We live by stories. Our first and best teachers, in our lives and in the evolution of our kind, instruct and inspire by telling stories. Story is our shortest route to the meaning of things, and our easiest way to remember and carry the meaning we discover.  A good story lives inside and outside time, and gives us keys to a world of truth beyond the world of fact.
     Consciously or unconsciously, our lives are directed by stories. If we are not aware that we are living a story, it's likely we are stuck inside a narrow and constricted one, a story bound tight around us by other people's definitions and expectations. When we reach, consciously, for a bigger life story, we put ourselves in touch with tremendous sources of healing, creativity and courage. 
     How do we find the bigger story in our lives? The answer is easier than we might think. The First People of my native Australia say that the big stories are hunting the right people to tell them.. All we need do is put ourselves in places where we can be found.
    J.M.G. Clézio dedicated his Nobel prize for literature  to a storyteller of the rainforest of Darien, a woman who roamed from house to house spinning magic words in return for a meal or a drink. In his acceptance speech, Le Clézio painted a vivid word-picture of Elvira: “I quickly realized that she was a great artist, in the best sense of the term. The timbre of her voice, the rhythm of her hands tapping against her chest, against her heavy necklaces of silver coins, and above all the air of possession which illuminated her face and her gaze, a sort of measured, rhythmic trance, exerted a power over all those who were present. To the simple framework of her myths...she added her own story, her life of wandering, her loves, the betrayals and suffering, the intense joy of carnal love, the sting of jealousy, her fear of growing old, of dying. She was poetry in action, ancient theatre, and the most contemporary of novels all at the same time.”

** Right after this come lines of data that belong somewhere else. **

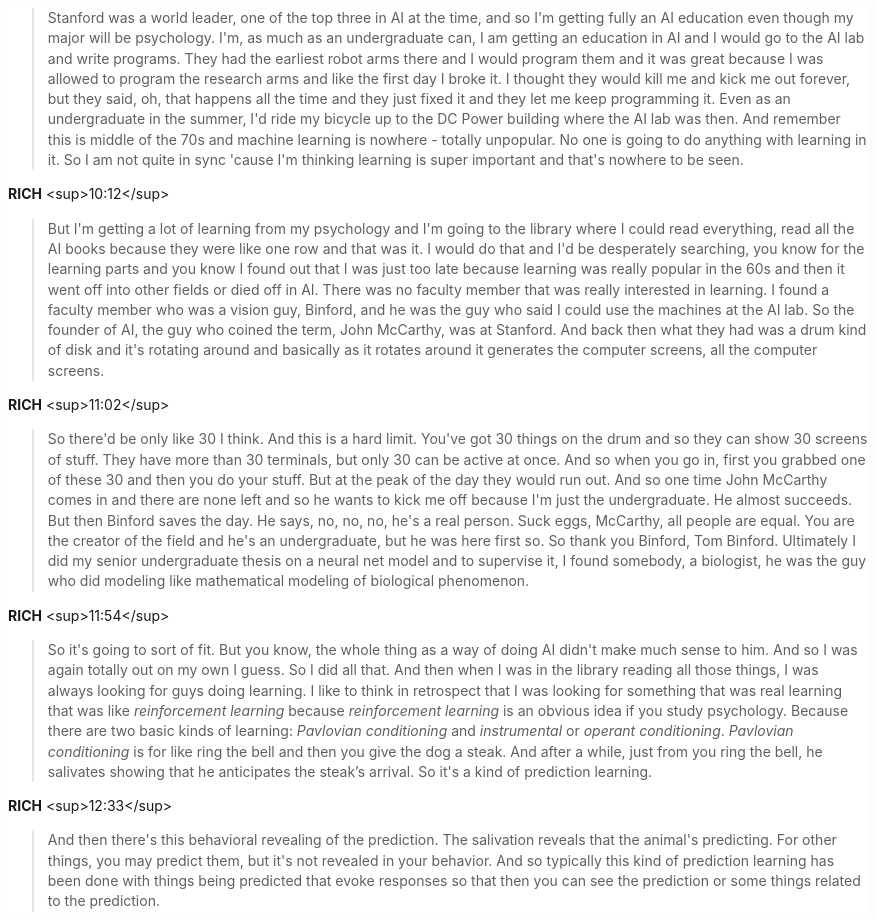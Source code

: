 > Stanford was a world leader, one of the top three in AI at the time, and so I'm getting fully an AI education even though my major will be psychology. I'm, as much as an undergraduate can, I am getting an education in AI and I would go to the AI lab and write programs. They had the earliest robot arms there and I would program them and it was great because I was allowed to program the research arms and like the first day I broke it. I thought they would kill me and kick me out forever, but they said, oh, that happens all the time and they just fixed it and they let me keep programming it. Even as an undergraduate in the summer, I'd ride my bicycle up to the DC Power building where the AI lab was then. And remember this is middle of the 70s and machine learning is nowhere - totally unpopular. No one is going to do anything with learning in it. So I am not quite in sync 'cause I'm thinking learning is super important and that's nowhere to be seen.

**RICH** \<sup\>10:12\</sup\>

> But I'm getting a lot of learning from my psychology and I'm going to the library where I could read everything, read all the AI books because they were like one row and that was it. I would do that and I'd be desperately searching, you know for the learning parts and you know I found out that I was just too late because learning was really popular in the 60s and then it went off into other fields or died off in AI. There was no faculty member that was really interested in learning. I found a faculty member who was a vision guy, Binford, and he was the guy who said I could use the machines at the AI lab. So the founder of AI, the guy who coined the term, John McCarthy, was at Stanford. And back then what they had was a drum kind of disk and it's rotating around and basically as it rotates around it generates the computer screens, all the computer screens.

**RICH** \<sup\>11:02\</sup\>

> So there'd be only like 30 I think. And this is a hard limit. You've got 30 things on the drum and so they can show 30 screens of stuff. They have more than 30 terminals, but only 30 can be active at once. And so when you go in, first you grabbed one of these 30 and then you do your stuff. But at the peak of the day they would run out. And so one time John McCarthy comes in and there are none left and so he wants to kick me off because I'm just the undergraduate. He almost succeeds. But then Binford saves the day. He says, no, no, no, he's a real person. Suck eggs, McCarthy, all people are equal. You are the creator of the field and he's an undergraduate, but he was here first so. So thank you Binford, Tom Binford. Ultimately I did my senior undergraduate thesis on a neural net model and to supervise it, I found somebody, a biologist, he was the guy who did modeling like mathematical modeling of biological phenomenon.

**RICH** \<sup\>11:54\</sup\>

> So it's going to sort of fit. But you know, the whole thing as a way of doing AI didn't make much sense to him. And so I was again totally out on my own I guess. So I did all that. And then when I was in the library reading all those things, I was always looking for guys doing learning. I like to think in retrospect that I was looking for something that was real learning that was like *reinforcement learning* because *reinforcement learning* is an obvious idea if you study psychology. Because there are two basic kinds of learning: *Pavlovian conditioning* and *instrumental* or *operant conditioning*. *Pavlovian conditioning* is for like ring the bell and then you give the dog a steak. And after a while, just from you ring the bell, he salivates showing that he anticipates the steak’s arrival. So it's a kind of prediction learning.

**RICH** \<sup\>12:33\</sup\>

> And then there's this behavioral revealing of the prediction. The salivation reveals that the animal's predicting. For other things, you may predict them, but it's not revealed in your behavior. And so typically this kind of prediction learning has been done with things being predicted that evoke responses so that then you can see the prediction or some things related to the prediction.
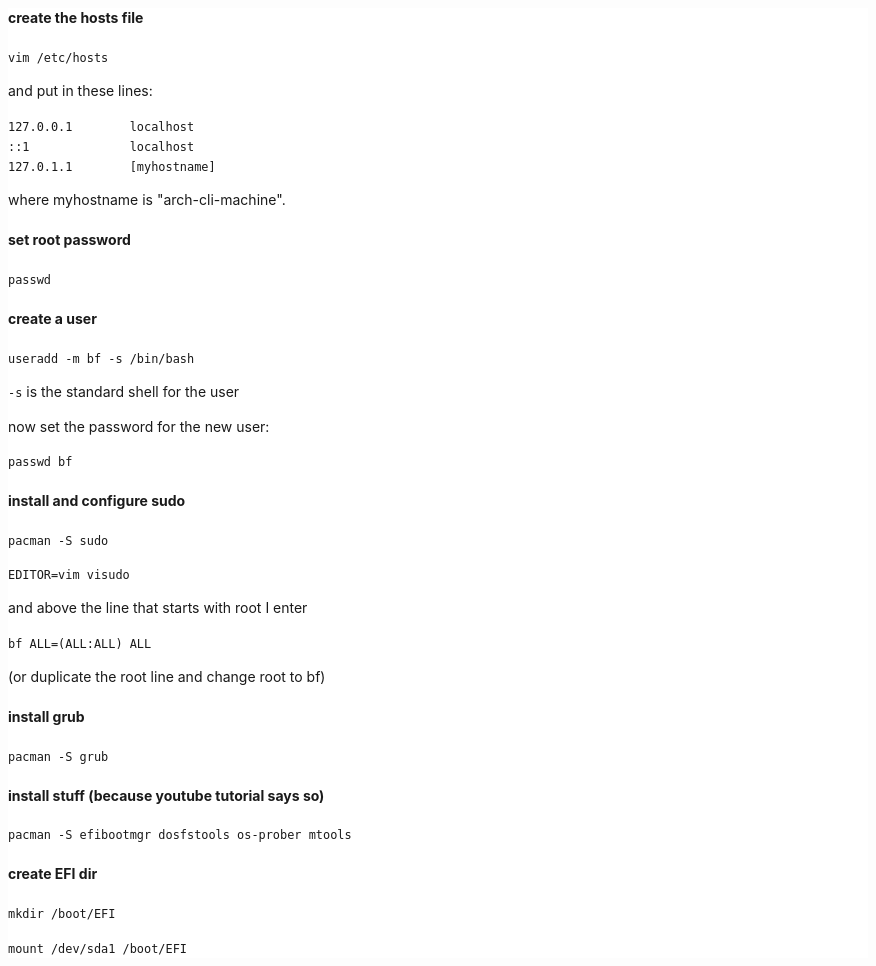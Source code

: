 #### create the hosts file
```
vim /etc/hosts
```

and put in these lines:
```
127.0.0.1        localhost
::1              localhost
127.0.1.1        [myhostname]
```
where myhostname is "arch-cli-machine".

#### set root password
```
passwd
```

#### create a user
``` 
useradd -m bf -s /bin/bash
```
`-s` is the standard shell for the user

now set the password for the new user:
```
passwd bf
```

#### install and configure sudo
```
pacman -S sudo
```
```
EDITOR=vim visudo
```
and above the line that starts with root I enter
```
bf ALL=(ALL:ALL) ALL
```
(or duplicate the root line and change root to bf)

#### install grub
```
pacman -S grub
```

#### install stuff (because youtube tutorial says so)

```
pacman -S efibootmgr dosfstools os-prober mtools
```

#### create EFI dir

```
mkdir /boot/EFI
```
```
mount /dev/sda1 /boot/EFI
```
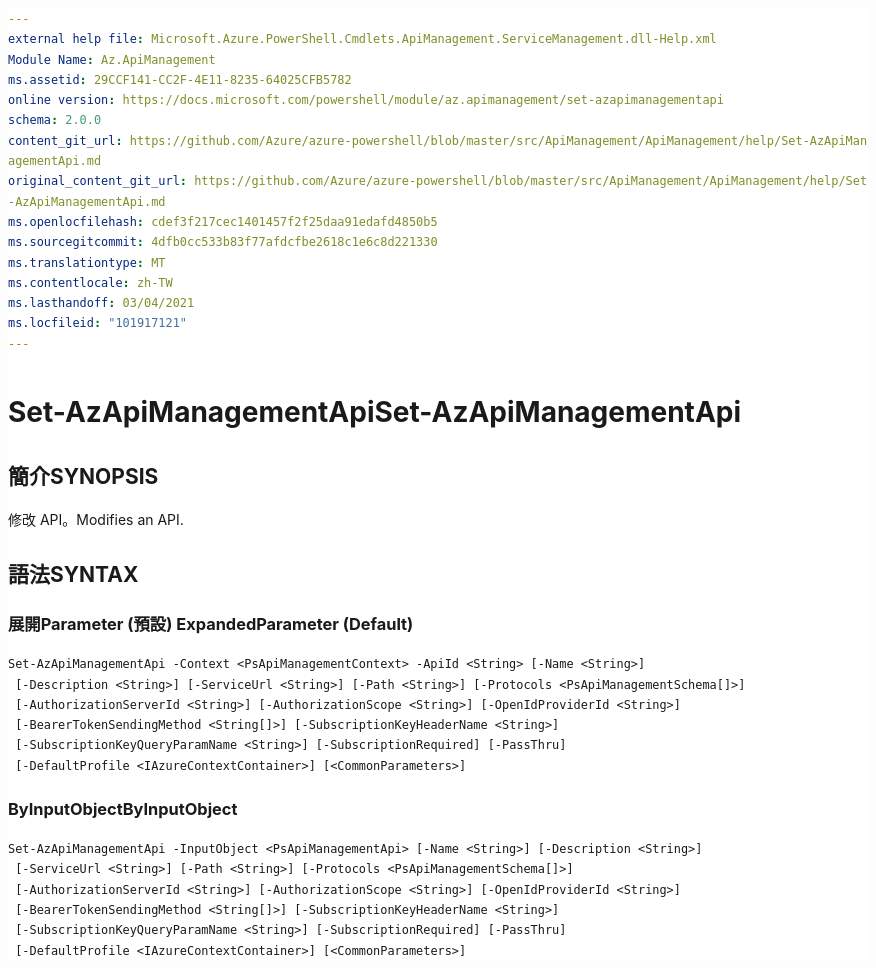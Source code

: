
 ```yaml
---
external help file: Microsoft.Azure.PowerShell.Cmdlets.ApiManagement.ServiceManagement.dll-Help.xml
Module Name: Az.ApiManagement
ms.assetid: 29CCF141-CC2F-4E11-8235-64025CFB5782
online version: https://docs.microsoft.com/powershell/module/az.apimanagement/set-azapimanagementapi
schema: 2.0.0
content_git_url: https://github.com/Azure/azure-powershell/blob/master/src/ApiManagement/ApiManagement/help/Set-AzApiManagementApi.md
original_content_git_url: https://github.com/Azure/azure-powershell/blob/master/src/ApiManagement/ApiManagement/help/Set-AzApiManagementApi.md
ms.openlocfilehash: cdef3f217cec1401457f2f25daa91edafd4850b5
ms.sourcegitcommit: 4dfb0cc533b83f77afdcfbe2618c1e6c8d221330
ms.translationtype: MT
ms.contentlocale: zh-TW
ms.lasthandoff: 03/04/2021
ms.locfileid: "101917121"
---
```

# <span data-ttu-id="bf17d-101">Set-AzApiManagementApi</span><span class="sxs-lookup"><span data-stu-id="bf17d-101">Set-AzApiManagementApi</span></span>

## <span data-ttu-id="bf17d-102">簡介</span><span class="sxs-lookup"><span data-stu-id="bf17d-102">SYNOPSIS</span></span>
<span data-ttu-id="bf17d-103">修改 API。</span><span class="sxs-lookup"><span data-stu-id="bf17d-103">Modifies an API.</span></span>

## <span data-ttu-id="bf17d-104">語法</span><span class="sxs-lookup"><span data-stu-id="bf17d-104">SYNTAX</span></span>

### <span data-ttu-id="bf17d-105">展開Parameter (預設) </span><span class="sxs-lookup"><span data-stu-id="bf17d-105">ExpandedParameter (Default)</span></span>
```
Set-AzApiManagementApi -Context <PsApiManagementContext> -ApiId <String> [-Name <String>]
 [-Description <String>] [-ServiceUrl <String>] [-Path <String>] [-Protocols <PsApiManagementSchema[]>]
 [-AuthorizationServerId <String>] [-AuthorizationScope <String>] [-OpenIdProviderId <String>]
 [-BearerTokenSendingMethod <String[]>] [-SubscriptionKeyHeaderName <String>]
 [-SubscriptionKeyQueryParamName <String>] [-SubscriptionRequired] [-PassThru]
 [-DefaultProfile <IAzureContextContainer>] [<CommonParameters>]
```

### <span data-ttu-id="bf17d-106">ByInputObject</span><span class="sxs-lookup"><span data-stu-id="bf17d-106">ByInputObject</span></span>
```
Set-AzApiManagementApi -InputObject <PsApiManagementApi> [-Name <String>] [-Description <String>]
 [-ServiceUrl <String>] [-Path <String>] [-Protocols <PsApiManagementSchema[]>]
 [-AuthorizationServerId <String>] [-AuthorizationScope <String>] [-OpenIdProviderId <String>]
 [-BearerTokenSendingMethod <String[]>] [-SubscriptionKeyHeaderName <String>]
 [-SubscriptionKeyQueryParamName <String>] [-SubscriptionRequired] [-PassThru]
 [-DefaultProfile <IAzureContextContainer>] [<CommonParameters>]
```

   Is it too late to hope that we can bring back storytelling in our modern urban consumer society? I think not. As we practice telling our dreams and the stories of our life experiences simply and vividly we become bards and griots and storytellers without labor. The first step in the Lightning Dreamwork game requires us to encourage whoever is ready to tell a dream (or, for that matter, any life experience) to tell it simply and clearly, without background or analysis or interruption or reading from notes. We give undivided attention for the duration of the telling, and require the teller not to miss the opportunity to claim her audience.


“The world can’t end,” writes Michael Meade in The World Behind the World, “unless it runs out of stories. For this world is made of stories, each tale a part of an eternal drama being told from beginning to end over and over again. As long as all the stories don’t come to an end the world will continue.” 
   Scheherezade tells stories so she may live through another night, and tells them so well she turns a monstrous tyrant into a decent human being.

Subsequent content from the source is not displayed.